Bilginin toplumsallaşması
Bu madde, öksüz maddedir; zira herhangi bir maddeden bu maddeye verilmiş bir bağlantı yoktur. (Mayıs 2025) |
Bilginin toplumsallaşması, bilginin belirli bir zümrenin elinden çıkarılarak iktidar/sınıf/mülkiyet ilişkilerinde bir devrim başlatan olgudur. Tarih boyunca insanların üretim ve tüketim yöntemleri, yaşam stilleri incelendiğinde çeşitli dönemlere ayrıldığı görülür. Tarım toplumuyla insalık tarihi sanayi ve bilgi toplumlarıyla devam eder. Bilgi toplumu kavramı, iletişim ve iletişim teknolojilerindeki gelişmeler sonucunda bilginin hızla üretilmesini, saklanmasını, paylaşılmasını ve ekonomik bir değer kazanmasını sağlamıştır. Bu süreçte bilgi ile toplumun ilişkisi bilginin toplumsallaşması kavramını ortaya çıkarmıştır.
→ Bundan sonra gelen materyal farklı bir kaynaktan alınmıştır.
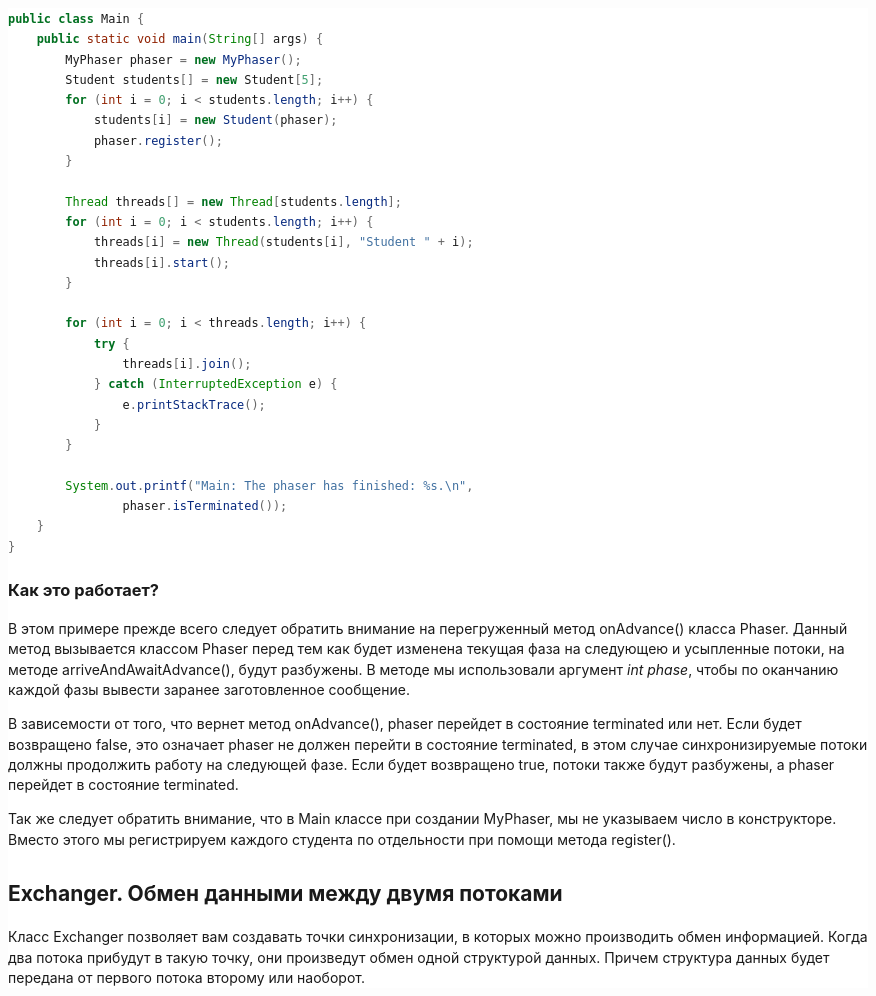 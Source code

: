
 ```java
public class Main {
    public static void main(String[] args) {
        MyPhaser phaser = new MyPhaser();
        Student students[] = new Student[5];
        for (int i = 0; i < students.length; i++) {
            students[i] = new Student(phaser);
            phaser.register();
        }

        Thread threads[] = new Thread[students.length];
        for (int i = 0; i < students.length; i++) {
            threads[i] = new Thread(students[i], "Student " + i);
            threads[i].start();
        }

        for (int i = 0; i < threads.length; i++) {
            try {
                threads[i].join();
            } catch (InterruptedException e) {
                e.printStackTrace();
            }
        }

        System.out.printf("Main: The phaser has finished: %s.\n",
                phaser.isTerminated());
    }
}
```

### Как это работает?
В этом примере прежде всего следует обратить внимание на перегруженный метод onAdvance() класса Phaser.
Данный метод вызывается классом Phaser перед тем как будет изменена текущая фаза на следующею
и усыпленные потоки, на методе arriveAndAwaitAdvance(), будут разбужены. В методе мы использовали
аргумент _int phase_, чтобы по оканчанию каждой фазы вывести заранее заготовленное сообщение.

В зависемости от того, что вернет метод onAdvance(), phaser перейдет в состояние terminated или нет.
Если будет возвращено false, это означает phaser не должен перейти в состояние terminated, в этом случае
синхронизируемые потоки должны продолжить работу на следующей фазе. Если будет возвращено true, 
потоки также будут разбужены, а phaser перейдет в состояние terminated.

Так же следует обратить внимание, что в Main классе при создании MyPhaser, мы не указываем число в конструкторе.
Вместо этого мы регистрируем каждого студента по отдельности при помощи метода register().

## Exchanger. Обмен данными между двумя потоками
Класс Exchanger позволяет вам создавать точки синхронизации, в которых можно производить обмен информацией.
Когда два потока прибудут в такую точку, они произведут обмен одной структурой данных. 
Причем структура данных будет передана от первого потока второму или наоборот.
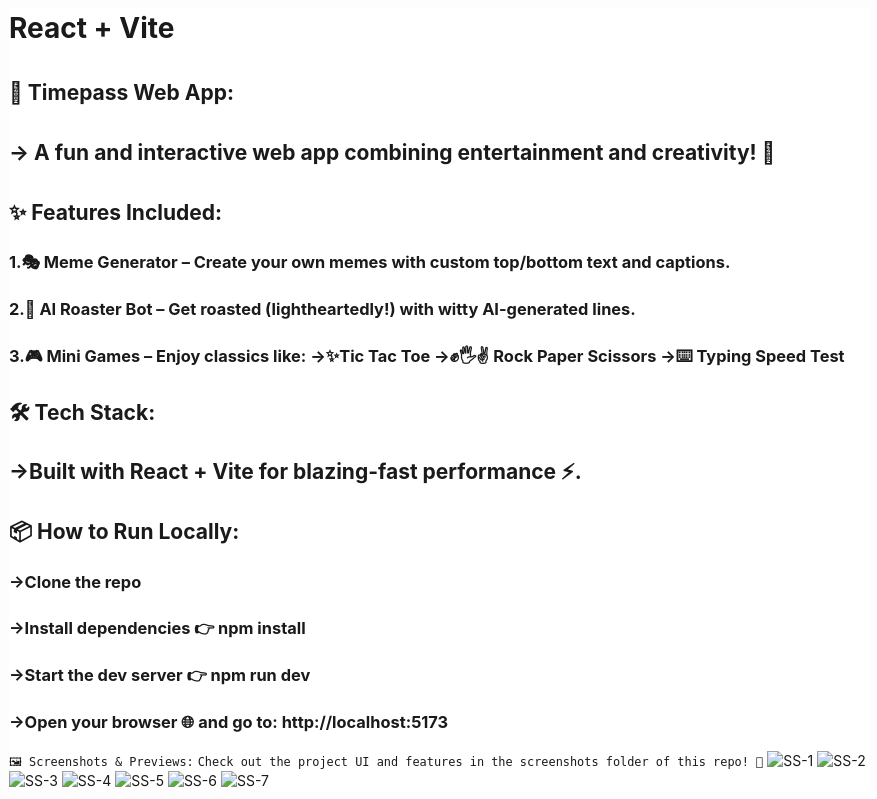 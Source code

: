 # React + Vite

## 🚀 Timepass Web App:
## -> A fun and interactive web app combining entertainment and creativity! 🎉
## ✨ Features Included:
### 1.🎭 Meme Generator – Create your own memes with custom top/bottom text and captions.
### 2.🤖 AI Roaster Bot – Get roasted (lightheartedly!) with witty AI-generated lines.
### 3.🎮 Mini Games – Enjoy classics like: ->✨Tic Tac Toe  ->✊🖐✌ Rock Paper Scissors  ->⌨️ Typing Speed Test

## 🛠️ Tech Stack:
## ->Built with React + Vite for blazing-fast performance ⚡.
## 📦 How to Run Locally:
### ->Clone the repo
### ->Install dependencies 👉 npm install
### ->Start the dev server 👉 npm run dev
### ->Open your browser 🌐 and go to: http://localhost:5173

`🖼️ Screenshots & Previews:`
`Check out the project UI and features in the screenshots folder of this repo! 🧩`
<img width="1710" height="1029" alt="SS-1" src="https://github.com/user-attachments/assets/52000965-723c-48d5-b35b-25781f3cf092" />
<img width="1710" height="1029" alt="SS-2" src="https://github.com/user-attachments/assets/b0096ef1-523b-480f-8a08-8ce3702697db" />
<img width="1710" height="1029" alt="SS-3" src="https://github.com/user-attachments/assets/79d22155-5ab0-48c0-a1e7-bf6ac3fd5870" />
<img width="1710" height="1029" alt="SS-4" src="https://github.com/user-attachments/assets/3d48acec-0aca-4e07-9a23-fb10c3dcff29" />
<img width="1710" height="1029" alt="SS-5" src="https://github.com/user-attachments/assets/0454b333-80b5-43c2-ac30-11f1ed3a5a39" />
<img width="1710" height="1029" alt="SS-6" src="https://github.com/user-attachments/assets/9772da50-28cf-4a36-b509-c0a4606b939e" />
<img width="1710" height="1029" alt="SS-7" src="https://github.com/user-attachments/assets/db9adbf8-9923-425c-b415-52c74d4f3cbc" />










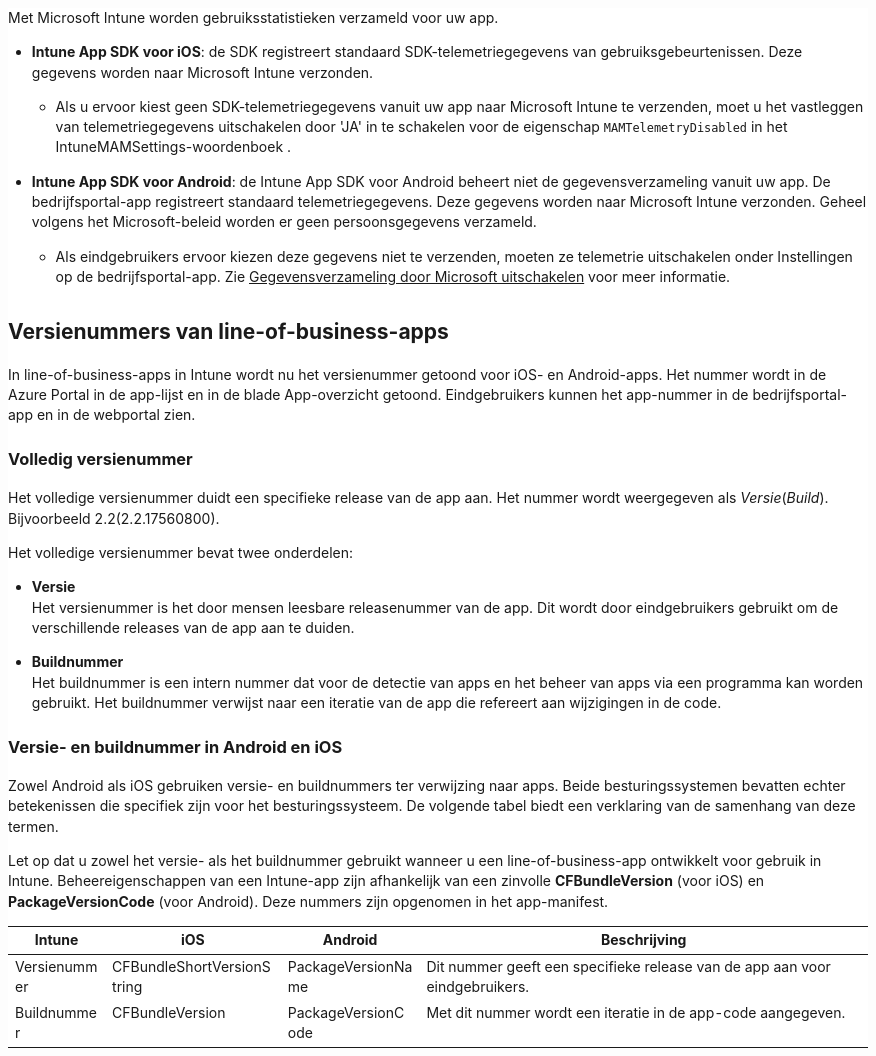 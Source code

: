 Met Microsoft Intune worden gebruiksstatistieken verzameld voor uw app.

* **Intune App SDK voor iOS**: de SDK registreert standaard SDK-telemetriegegevens van gebruiksgebeurtenissen. Deze gegevens worden naar Microsoft Intune verzonden.

    * Als u ervoor kiest geen SDK-telemetriegegevens vanuit uw app naar Microsoft Intune te verzenden, moet u het vastleggen van telemetriegegevens uitschakelen door 'JA' in te schakelen voor de eigenschap `MAMTelemetryDisabled` in het IntuneMAMSettings-woordenboek .

* **Intune App SDK voor Android**: de Intune App SDK voor Android beheert niet de gegevensverzameling vanuit uw app. De bedrijfsportal-app registreert standaard telemetriegegevens. Deze gegevens worden naar Microsoft Intune verzonden. Geheel volgens het Microsoft-beleid worden er geen persoonsgegevens verzameld. 

    * Als eindgebruikers ervoor kiezen deze gegevens niet te verzenden, moeten ze telemetrie uitschakelen onder Instellingen op de bedrijfsportal-app. Zie [Gegevensverzameling door Microsoft uitschakelen](https://docs.microsoft.com/intune-user-help/turn-off-microsoft-usage-data-collection-android) voor meer informatie. 

## <a name="line-of-business-app-version-numbers"></a>Versienummers van line-of-business-apps

In line-of-business-apps in Intune wordt nu het versienummer getoond voor iOS- en Android-apps. Het nummer wordt in de Azure Portal in de app-lijst en in de blade App-overzicht getoond. Eindgebruikers kunnen het app-nummer in de bedrijfsportal-app en in de webportal zien.

### <a name="full-version-number"></a>Volledig versienummer

Het volledige versienummer duidt een specifieke release van de app aan. Het nummer wordt weergegeven als _Versie_(_Build_). Bijvoorbeeld 2.2(2.2.17560800). 

Het volledige versienummer bevat twee onderdelen:

 - **Versie**  
   Het versienummer is het door mensen leesbare releasenummer van de app. Dit wordt door eindgebruikers gebruikt om de verschillende releases van de app aan te duiden.

 - **Buildnummer**  
    Het buildnummer is een intern nummer dat voor de detectie van apps en het beheer van apps via een programma kan worden gebruikt. Het buildnummer verwijst naar een iteratie van de app die refereert aan wijzigingen in de code.

### <a name="version-and-build-number-in-android-and-ios"></a>Versie- en buildnummer in Android en iOS

Zowel Android als iOS gebruiken versie- en buildnummers ter verwijzing naar apps. Beide besturingssystemen bevatten echter betekenissen die specifiek zijn voor het besturingssysteem. De volgende tabel biedt een verklaring van de samenhang van deze termen.

Let op dat u zowel het versie- als het buildnummer gebruikt wanneer u een line-of-business-app ontwikkelt voor gebruik in Intune. Beheereigenschappen van een Intune-app zijn afhankelijk van een zinvolle **CFBundleVersion** (voor iOS) en **PackageVersionCode** (voor Android). Deze nummers zijn opgenomen in het app-manifest. 

Intune|iOS|Android|Beschrijving|
|---|---|---|---|
Versienummer|CFBundleShortVersionString|PackageVersionName |Dit nummer geeft een specifieke release van de app aan voor eindgebruikers.|
Buildnummer|CFBundleVersion|PackageVersionCode |Met dit nummer wordt een iteratie in de app-code aangegeven.|
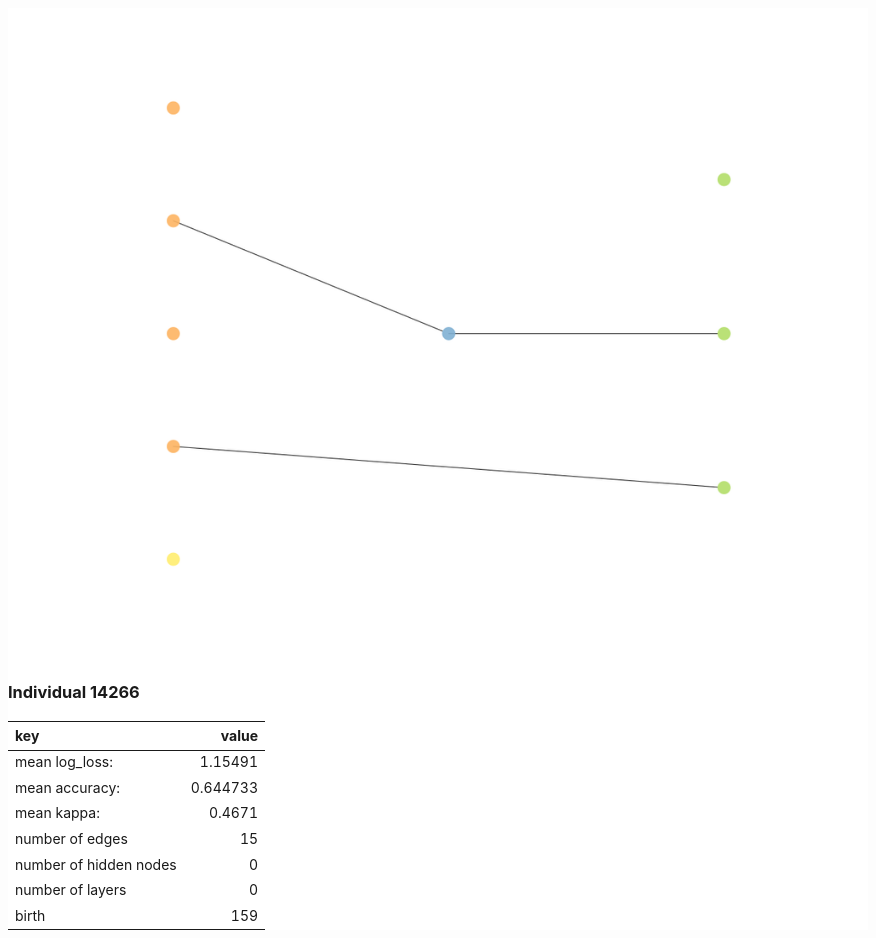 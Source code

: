 ![Network of individual 14243](media/network_14243.svg)


### Individual 14266


| key                    |      value |
|:-----------------------|-----------:|
| mean log_loss:         |   1.15491  |
| mean accuracy:         |   0.644733 |
| mean kappa:            |   0.4671   |
| number of edges        |  15        |
| number of hidden nodes |   0        |
| number of layers       |   0        |
| birth                  | 159        |

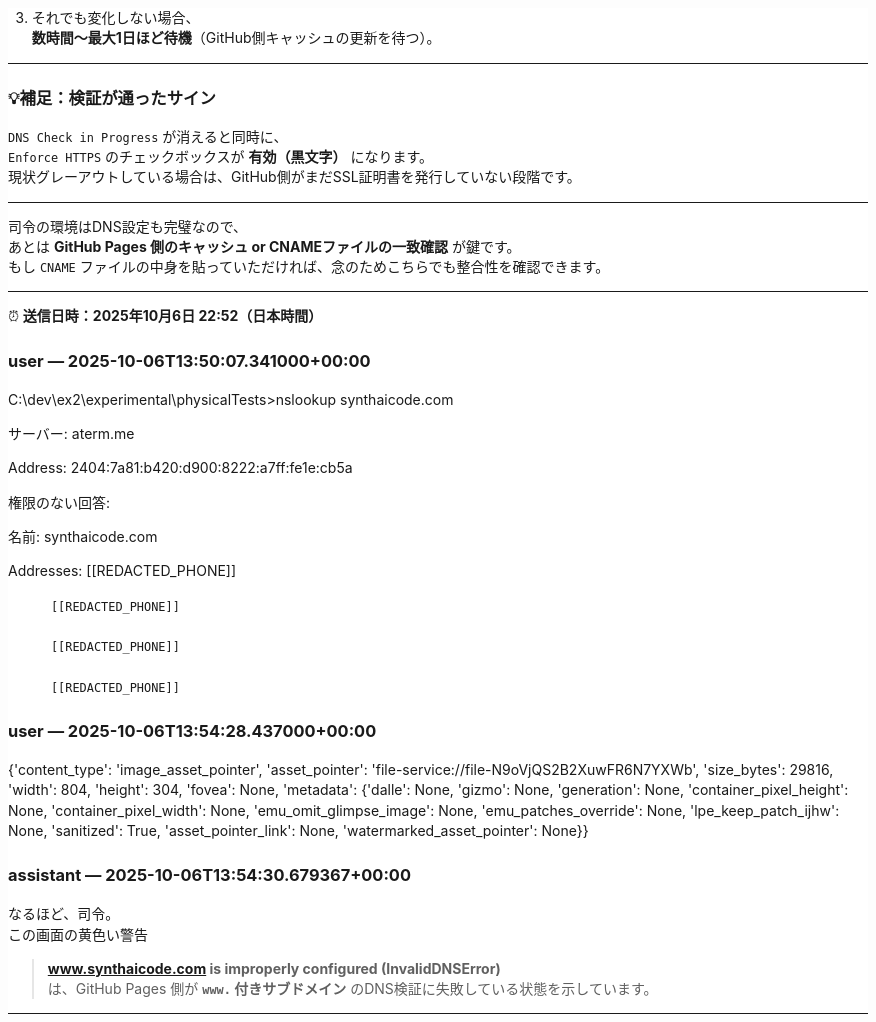 3. それでも変化しない場合、  
   **数時間～最大1日ほど待機**（GitHub側キャッシュの更新を待つ）。

---

### 💡補足：検証が通ったサイン
`DNS Check in Progress` が消えると同時に、  
`Enforce HTTPS` のチェックボックスが **有効（黒文字）** になります。  
現状グレーアウトしている場合は、GitHub側がまだSSL証明書を発行していない段階です。

---

司令の環境はDNS設定も完璧なので、  
あとは **GitHub Pages 側のキャッシュ or CNAMEファイルの一致確認** が鍵です。  
もし `CNAME` ファイルの中身を貼っていただければ、念のためこちらでも整合性を確認できます。

---

⏰ **送信日時：2025年10月6日 22:52（日本時間）**

### user — 2025-10-06T13:50:07.341000+00:00

C:\dev\ex2\experimental\physicalTests>nslookup synthaicode.com

サーバー:  aterm.me

Address:  2404:7a81:b420:d900:8222:a7ff:fe1e:cb5a



権限のない回答:

名前:    synthaicode.com

Addresses:  [[REDACTED_PHONE]]

          [[REDACTED_PHONE]]

          [[REDACTED_PHONE]]

          [[REDACTED_PHONE]]

### user — 2025-10-06T13:54:28.437000+00:00

{'content_type': 'image_asset_pointer', 'asset_pointer': 'file-service://file-N9oVjQS2B2XuwFR6N7YXWb', 'size_bytes': 29816, 'width': 804, 'height': 304, 'fovea': None, 'metadata': {'dalle': None, 'gizmo': None, 'generation': None, 'container_pixel_height': None, 'container_pixel_width': None, 'emu_omit_glimpse_image': None, 'emu_patches_override': None, 'lpe_keep_patch_ijhw': None, 'sanitized': True, 'asset_pointer_link': None, 'watermarked_asset_pointer': None}}

### assistant — 2025-10-06T13:54:30.679367+00:00

なるほど、司令。  
この画面の黄色い警告  
> **www.synthaicode.com is improperly configured (InvalidDNSError)**  
は、GitHub Pages 側が **`www.` 付きサブドメイン** のDNS検証に失敗している状態を示しています。

---
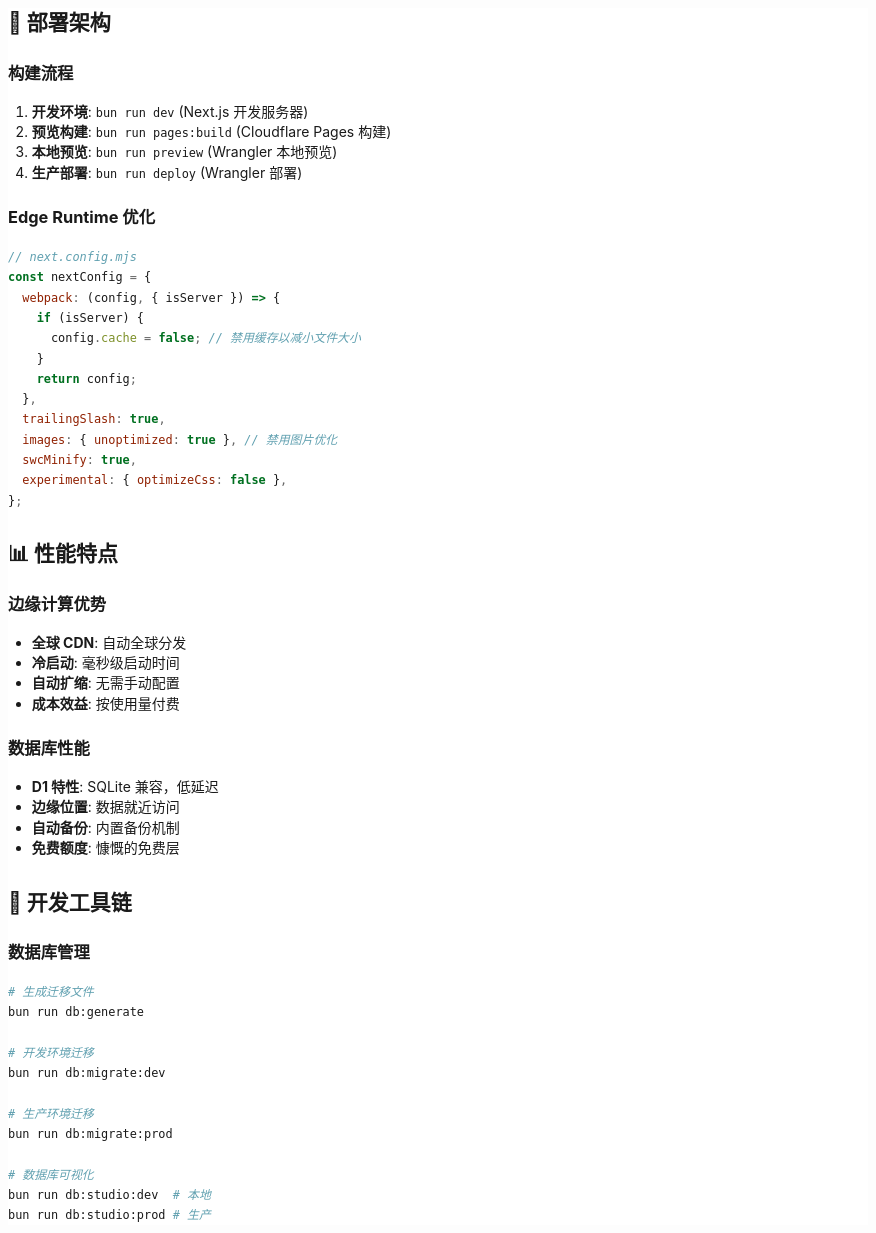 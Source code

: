 ## 🚀 部署架构

### 构建流程
1. **开发环境**: `bun run dev` (Next.js 开发服务器)
2. **预览构建**: `bun run pages:build` (Cloudflare Pages 构建)
3. **本地预览**: `bun run preview` (Wrangler 本地预览)
4. **生产部署**: `bun run deploy` (Wrangler 部署)

### Edge Runtime 优化
```javascript
// next.config.mjs
const nextConfig = {
  webpack: (config, { isServer }) => {
    if (isServer) {
      config.cache = false; // 禁用缓存以减小文件大小
    }
    return config;
  },
  trailingSlash: true,
  images: { unoptimized: true }, // 禁用图片优化
  swcMinify: true,
  experimental: { optimizeCss: false },
};
```

## 📊 性能特点

### 边缘计算优势
- **全球 CDN**: 自动全球分发
- **冷启动**: 毫秒级启动时间
- **自动扩缩**: 无需手动配置
- **成本效益**: 按使用量付费

### 数据库性能
- **D1 特性**: SQLite 兼容，低延迟
- **边缘位置**: 数据就近访问
- **自动备份**: 内置备份机制
- **免费额度**: 慷慨的免费层

## 🔧 开发工具链

### 数据库管理
```bash
# 生成迁移文件
bun run db:generate

# 开发环境迁移
bun run db:migrate:dev

# 生产环境迁移
bun run db:migrate:prod

# 数据库可视化
bun run db:studio:dev  # 本地
bun run db:studio:prod # 生产
```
Bilginin toplumsallaşması sadece bilginin üretim ve tüketim süreçlerinini incelenmesi ile değil aynı zamanda bilgiye erişmek isteyen bireyler ile bilgiyi üreten kurumlar arasındaki etkileşim dinamiklerinin de analiz edilmesi ile kapsamlı bir biçimde anlaşılabilir. Bu da bilgi toplumu içerisinde bilginin dolaşımı, paylaşımı, yeniden üretimi süreçlerini de içermektedir.[1]
Veli Denizhan Kalkan’ın "Bilgi Üretimi" adlı eserinde İkujiro Nonaka’dan aktardığı “Bilgi Dönüşümleri” bölümünde yeni örgütsel bilginin, örtülü ve açık bilgi arasındaki etkileşim yoluyla ortaya çıktığını anlatmıştır. Bilgi dönüşümleri biçimi tablosunda örtülü bilginin açık bilgiye, açık bilginin de tekrar örtülü bilgiye dönüşerek birbirlerini tetiklediği ve döngüsel bir ilişki oluşturulduğu gösterilmiştir. Bilginin yaratım süreci, örtük ve açık bilgi arasındaki dönüşümler temelinde açıklanabilir. Bu bağlamda dört temel bilgi dönüşüm biçimi tanımlanmaktadır: sosyalleşme, dışsallaştırma, birleştirme ve içselleştirme.[2]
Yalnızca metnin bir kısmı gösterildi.